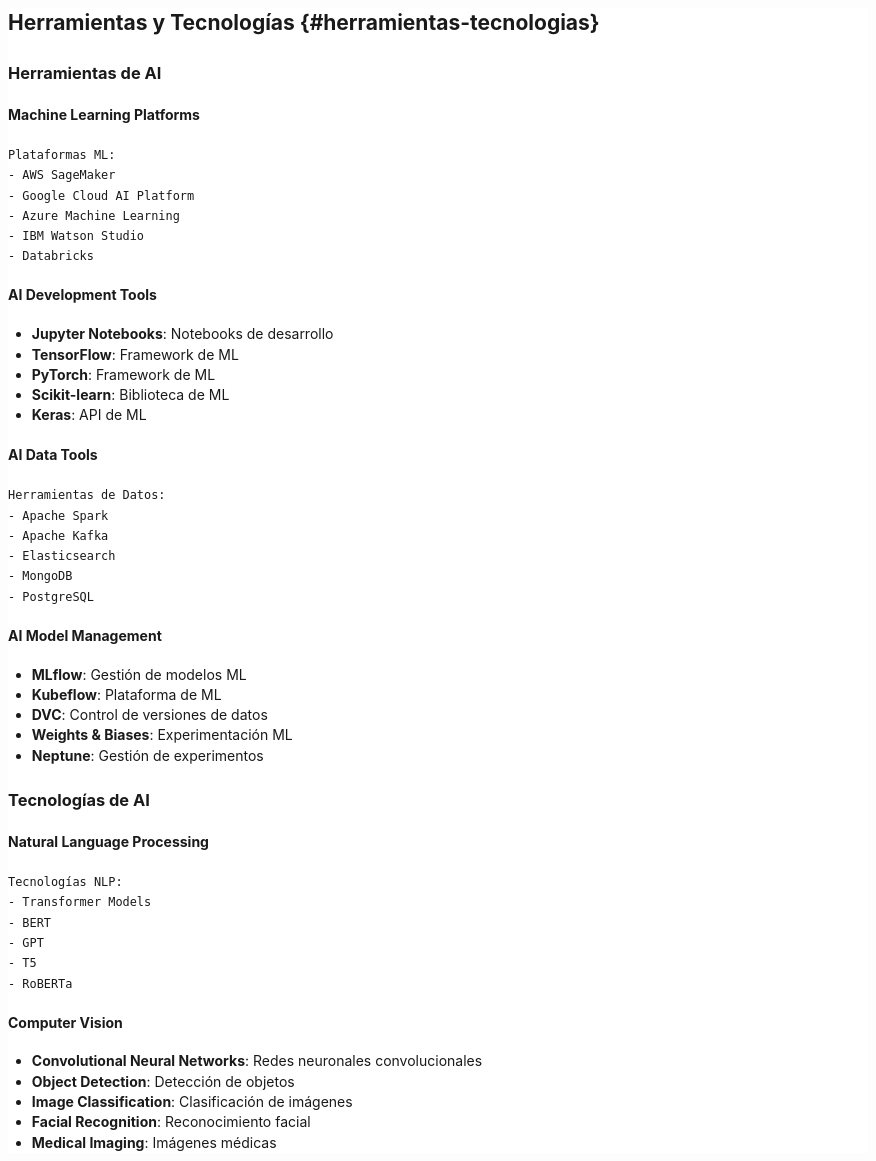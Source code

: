 ## Herramientas y Tecnologías {#herramientas-tecnologias}

### Herramientas de AI

#### Machine Learning Platforms
```
Plataformas ML:
- AWS SageMaker
- Google Cloud AI Platform
- Azure Machine Learning
- IBM Watson Studio
- Databricks
```

#### AI Development Tools
- **Jupyter Notebooks**: Notebooks de desarrollo
- **TensorFlow**: Framework de ML
- **PyTorch**: Framework de ML
- **Scikit-learn**: Biblioteca de ML
- **Keras**: API de ML

#### AI Data Tools
```
Herramientas de Datos:
- Apache Spark
- Apache Kafka
- Elasticsearch
- MongoDB
- PostgreSQL
```

#### AI Model Management
- **MLflow**: Gestión de modelos ML
- **Kubeflow**: Plataforma de ML
- **DVC**: Control de versiones de datos
- **Weights & Biases**: Experimentación ML
- **Neptune**: Gestión de experimentos

### Tecnologías de AI

#### Natural Language Processing
```
Tecnologías NLP:
- Transformer Models
- BERT
- GPT
- T5
- RoBERTa
```

#### Computer Vision
- **Convolutional Neural Networks**: Redes neuronales convolucionales
- **Object Detection**: Detección de objetos
- **Image Classification**: Clasificación de imágenes
- **Facial Recognition**: Reconocimiento facial
- **Medical Imaging**: Imágenes médicas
★ ★ ★ ★
Pull out all lines from the listing that contain the string "Framework".

- **TensorFlow**: Framework de ML
- **PyTorch**: Framework de ML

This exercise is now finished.